Tony Russell – Controversial World Champion

Tony Russell, as an 81-year-old (newspaper clipping)

TONY RUSSELL Controversial world champion

The world of 18 footer sailing, and many of the men who sailed the boats, in the early years of the 20th century was a far-removed type of sailing to the professional racing and competitors who steer their high-tech machines around Sydney Harbour in 2023. 

Fuelled by individual wagering between two rival crews or spectator gambling with organised bookmakers aboard the following spectator ferries, the racing took on some robust action which occasionally resulted in on-the-water fisticuffs. 

Adding to the high-octane situation was the nature of the competitors.  Many were first grade professional rugby league footballers with a willingness to bring the violence on the fields of their winter sport to the more sedate venue of Sydney Harbour. 

One of the individuals who ‘fit the mould’ of such a competitor was Tony Russell who played first grade rugby league for the Balmain club, from 1926-to-1929, and sailed 18 footers at the Sydney Flying Squadron and NSW 18 Footers Sailing Club. 

The obvious highlight was his victory, as skipper, of Marjorie Too at the 1949 World Championship on Sydney Harbour. 

In an era of tough men in a brutally physical game, Tony Russell was regarded as ‘temperamentally unfit’ for rugby league following a series of incidents that made rugby league history. 

In the 1920s, Earl Park was the home ground for the St George District Rugby League Football Club, and on 11 August 1928 etched its name into rugby league history with what became known as the ‘Earl Park Riot’. 

In a torrid match between St George and Balmain, there was no love lost between the two teams and the passionate local supporters became very upset when one of their players was sent from the field early in the second half. 

Despite their ‘disappointment’ at the send-off, it wasn’t until five minutes from the end of the match that sent the day into rugby league infamy. 

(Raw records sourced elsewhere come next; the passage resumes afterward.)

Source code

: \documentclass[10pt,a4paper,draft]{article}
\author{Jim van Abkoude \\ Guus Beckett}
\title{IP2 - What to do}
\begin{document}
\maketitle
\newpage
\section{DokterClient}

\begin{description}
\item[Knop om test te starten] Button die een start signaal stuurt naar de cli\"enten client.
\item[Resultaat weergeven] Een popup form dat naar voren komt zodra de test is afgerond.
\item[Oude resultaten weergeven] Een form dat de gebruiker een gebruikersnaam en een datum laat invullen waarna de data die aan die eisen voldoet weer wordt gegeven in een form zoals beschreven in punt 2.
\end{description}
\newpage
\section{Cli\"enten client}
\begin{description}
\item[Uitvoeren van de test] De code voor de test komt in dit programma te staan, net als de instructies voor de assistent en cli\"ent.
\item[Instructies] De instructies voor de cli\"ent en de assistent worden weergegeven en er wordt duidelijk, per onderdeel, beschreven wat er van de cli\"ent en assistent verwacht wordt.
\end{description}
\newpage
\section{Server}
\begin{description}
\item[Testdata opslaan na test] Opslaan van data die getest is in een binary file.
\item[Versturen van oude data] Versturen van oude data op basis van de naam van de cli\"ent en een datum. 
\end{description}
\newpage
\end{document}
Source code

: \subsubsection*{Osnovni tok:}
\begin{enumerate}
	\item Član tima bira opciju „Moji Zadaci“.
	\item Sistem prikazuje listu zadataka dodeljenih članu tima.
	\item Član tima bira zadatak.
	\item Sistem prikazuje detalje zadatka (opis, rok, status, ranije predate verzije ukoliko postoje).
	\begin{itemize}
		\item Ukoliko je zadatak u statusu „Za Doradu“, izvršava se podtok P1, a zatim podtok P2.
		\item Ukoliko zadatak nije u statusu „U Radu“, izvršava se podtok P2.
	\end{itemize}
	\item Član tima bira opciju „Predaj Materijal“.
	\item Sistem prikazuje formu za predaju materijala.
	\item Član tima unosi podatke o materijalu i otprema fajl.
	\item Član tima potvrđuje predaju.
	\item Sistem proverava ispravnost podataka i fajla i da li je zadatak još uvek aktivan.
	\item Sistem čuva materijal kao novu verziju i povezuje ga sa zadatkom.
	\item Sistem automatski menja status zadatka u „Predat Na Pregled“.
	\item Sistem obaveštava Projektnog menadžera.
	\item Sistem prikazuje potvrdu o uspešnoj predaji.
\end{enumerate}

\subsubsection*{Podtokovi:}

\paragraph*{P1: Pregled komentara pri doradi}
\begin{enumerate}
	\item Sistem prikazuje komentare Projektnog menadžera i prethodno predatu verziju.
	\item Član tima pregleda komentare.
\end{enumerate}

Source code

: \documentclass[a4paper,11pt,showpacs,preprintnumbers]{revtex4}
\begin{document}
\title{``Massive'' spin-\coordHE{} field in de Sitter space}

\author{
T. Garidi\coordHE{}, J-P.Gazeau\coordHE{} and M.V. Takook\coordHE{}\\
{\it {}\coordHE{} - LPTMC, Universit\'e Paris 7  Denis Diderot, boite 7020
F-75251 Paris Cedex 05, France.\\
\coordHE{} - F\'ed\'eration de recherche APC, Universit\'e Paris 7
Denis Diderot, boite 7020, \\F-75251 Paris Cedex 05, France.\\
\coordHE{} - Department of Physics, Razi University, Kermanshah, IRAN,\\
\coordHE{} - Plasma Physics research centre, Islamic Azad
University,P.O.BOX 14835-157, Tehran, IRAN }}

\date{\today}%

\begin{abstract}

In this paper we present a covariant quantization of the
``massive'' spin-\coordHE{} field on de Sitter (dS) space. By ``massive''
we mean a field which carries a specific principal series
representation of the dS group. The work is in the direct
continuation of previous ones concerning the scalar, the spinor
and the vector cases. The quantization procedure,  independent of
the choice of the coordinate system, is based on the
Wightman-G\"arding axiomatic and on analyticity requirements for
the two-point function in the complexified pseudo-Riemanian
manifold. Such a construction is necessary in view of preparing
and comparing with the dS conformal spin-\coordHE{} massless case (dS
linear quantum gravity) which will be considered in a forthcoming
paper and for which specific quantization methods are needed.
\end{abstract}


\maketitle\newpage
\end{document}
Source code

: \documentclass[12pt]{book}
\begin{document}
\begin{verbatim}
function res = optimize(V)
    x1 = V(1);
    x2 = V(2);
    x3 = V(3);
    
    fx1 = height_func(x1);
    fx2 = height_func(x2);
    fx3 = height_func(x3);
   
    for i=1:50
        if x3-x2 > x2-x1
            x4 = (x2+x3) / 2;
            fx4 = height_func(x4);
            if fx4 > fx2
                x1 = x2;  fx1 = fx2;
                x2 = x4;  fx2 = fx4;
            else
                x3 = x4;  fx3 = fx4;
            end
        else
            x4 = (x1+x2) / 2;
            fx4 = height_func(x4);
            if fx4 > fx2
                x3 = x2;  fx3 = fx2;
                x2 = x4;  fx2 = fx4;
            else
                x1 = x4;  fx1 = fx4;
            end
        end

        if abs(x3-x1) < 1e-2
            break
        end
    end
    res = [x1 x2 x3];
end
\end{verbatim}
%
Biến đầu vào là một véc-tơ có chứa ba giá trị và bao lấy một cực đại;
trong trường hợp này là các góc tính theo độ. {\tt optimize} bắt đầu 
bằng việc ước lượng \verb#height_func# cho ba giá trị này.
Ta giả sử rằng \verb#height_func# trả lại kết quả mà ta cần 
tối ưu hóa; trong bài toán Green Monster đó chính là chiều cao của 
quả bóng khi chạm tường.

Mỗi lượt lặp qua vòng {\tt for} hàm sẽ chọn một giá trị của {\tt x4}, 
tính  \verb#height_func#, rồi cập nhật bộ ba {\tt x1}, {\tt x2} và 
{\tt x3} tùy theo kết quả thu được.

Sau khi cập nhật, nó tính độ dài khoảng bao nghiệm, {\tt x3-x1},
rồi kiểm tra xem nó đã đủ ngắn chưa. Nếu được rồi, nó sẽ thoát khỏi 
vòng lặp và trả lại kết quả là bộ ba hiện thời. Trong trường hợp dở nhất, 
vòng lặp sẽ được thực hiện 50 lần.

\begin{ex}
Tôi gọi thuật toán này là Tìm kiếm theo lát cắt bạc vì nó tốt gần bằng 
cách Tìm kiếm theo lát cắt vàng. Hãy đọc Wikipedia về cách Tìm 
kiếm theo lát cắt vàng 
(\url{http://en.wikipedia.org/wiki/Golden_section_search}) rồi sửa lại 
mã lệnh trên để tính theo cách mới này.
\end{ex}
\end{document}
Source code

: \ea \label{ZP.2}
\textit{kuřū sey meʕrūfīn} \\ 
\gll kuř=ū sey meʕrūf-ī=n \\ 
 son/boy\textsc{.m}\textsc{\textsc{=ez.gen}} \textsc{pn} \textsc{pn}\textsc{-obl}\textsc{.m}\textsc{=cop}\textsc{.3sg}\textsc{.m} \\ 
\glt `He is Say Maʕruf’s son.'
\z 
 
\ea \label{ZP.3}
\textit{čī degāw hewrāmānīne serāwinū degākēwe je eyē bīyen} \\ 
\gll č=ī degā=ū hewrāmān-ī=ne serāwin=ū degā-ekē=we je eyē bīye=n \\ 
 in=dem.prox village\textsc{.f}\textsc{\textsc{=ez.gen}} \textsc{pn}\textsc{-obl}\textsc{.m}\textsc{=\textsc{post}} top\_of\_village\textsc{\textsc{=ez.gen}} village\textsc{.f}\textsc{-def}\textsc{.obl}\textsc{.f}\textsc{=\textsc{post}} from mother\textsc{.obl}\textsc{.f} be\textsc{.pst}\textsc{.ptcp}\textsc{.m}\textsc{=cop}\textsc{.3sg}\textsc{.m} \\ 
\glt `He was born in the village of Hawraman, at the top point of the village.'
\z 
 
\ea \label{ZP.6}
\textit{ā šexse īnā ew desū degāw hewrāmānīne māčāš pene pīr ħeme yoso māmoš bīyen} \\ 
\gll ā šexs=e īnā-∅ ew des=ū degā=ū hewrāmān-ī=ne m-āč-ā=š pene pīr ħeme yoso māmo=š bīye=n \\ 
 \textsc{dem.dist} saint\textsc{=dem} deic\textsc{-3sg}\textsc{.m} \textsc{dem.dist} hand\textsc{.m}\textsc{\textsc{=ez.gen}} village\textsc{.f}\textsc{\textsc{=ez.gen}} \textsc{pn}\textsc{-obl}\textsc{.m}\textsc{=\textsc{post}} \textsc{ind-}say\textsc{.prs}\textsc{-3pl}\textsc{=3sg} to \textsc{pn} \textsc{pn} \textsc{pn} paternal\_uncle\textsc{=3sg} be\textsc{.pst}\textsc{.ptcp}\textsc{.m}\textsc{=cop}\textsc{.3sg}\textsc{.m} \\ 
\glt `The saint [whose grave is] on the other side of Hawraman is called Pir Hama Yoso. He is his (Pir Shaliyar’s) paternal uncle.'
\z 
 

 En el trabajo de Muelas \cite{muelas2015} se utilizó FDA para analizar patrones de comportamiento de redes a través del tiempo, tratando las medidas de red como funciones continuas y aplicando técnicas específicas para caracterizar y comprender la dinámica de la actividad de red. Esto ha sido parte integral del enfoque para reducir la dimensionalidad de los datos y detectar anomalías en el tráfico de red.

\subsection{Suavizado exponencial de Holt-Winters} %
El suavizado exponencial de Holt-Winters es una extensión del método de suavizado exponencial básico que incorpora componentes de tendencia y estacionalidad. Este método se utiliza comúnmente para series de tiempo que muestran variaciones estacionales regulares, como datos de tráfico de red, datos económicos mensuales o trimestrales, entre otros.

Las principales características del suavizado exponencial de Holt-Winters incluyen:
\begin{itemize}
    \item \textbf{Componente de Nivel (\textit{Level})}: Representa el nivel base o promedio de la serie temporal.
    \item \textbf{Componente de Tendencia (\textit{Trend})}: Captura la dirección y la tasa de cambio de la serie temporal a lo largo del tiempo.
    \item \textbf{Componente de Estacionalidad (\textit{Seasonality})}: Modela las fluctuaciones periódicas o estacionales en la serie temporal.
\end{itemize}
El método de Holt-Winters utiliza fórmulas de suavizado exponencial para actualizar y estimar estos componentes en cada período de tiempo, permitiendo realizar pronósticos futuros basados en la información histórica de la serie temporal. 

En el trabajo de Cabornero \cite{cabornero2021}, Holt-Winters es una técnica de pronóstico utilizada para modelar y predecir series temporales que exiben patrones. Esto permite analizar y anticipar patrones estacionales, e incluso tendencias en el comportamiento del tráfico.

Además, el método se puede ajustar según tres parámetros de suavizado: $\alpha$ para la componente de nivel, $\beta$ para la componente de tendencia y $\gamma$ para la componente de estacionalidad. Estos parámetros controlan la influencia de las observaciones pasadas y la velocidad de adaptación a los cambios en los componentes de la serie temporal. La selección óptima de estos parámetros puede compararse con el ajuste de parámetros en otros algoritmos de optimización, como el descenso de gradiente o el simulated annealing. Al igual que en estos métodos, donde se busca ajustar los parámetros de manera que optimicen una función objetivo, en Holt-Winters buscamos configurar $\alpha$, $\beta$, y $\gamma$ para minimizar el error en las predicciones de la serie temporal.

According to reports at the time, it all began when Balmain’s Tony Russell allegedly kicked St George player George Carstairs in the face, after a tackle, while Carstairs was on the ground. 

The referee apparently missed the incident and supposedly asked Russell “did you kick Carstairs?”  Russell’s reply, “I wouldn’t waste boot leather.” 

When the referee elected to warn Russell and didn’t send him off, the crowd were furious and began calling for Russell’s ‘blood’. 

Adding to the drama, when full time sounded, another Balmain player decided to settle a personal score with a St George opponent and ‘all hell’ broke loose as St George supporters rushed onto the field to take their own form of justice on the Balmain players. 

The violence quickly escalated as the crowd invaded the ground.  Fence posts were ripped out and the pickets used as weapons. 

Tony Russell was the Saints fans’ Public Enemy Number One. 

Police were called to try and calm the scene but it was a lost cause as no matter of protection could save Russell and he was badly beaten by the crowd, and taken to hospital in an ambulance. 

Accordng to Russell in a later newspaper interview, “the crowd was so thick they nearly killed me – hitting me in the privates and ribs, and all that sort of thing.” 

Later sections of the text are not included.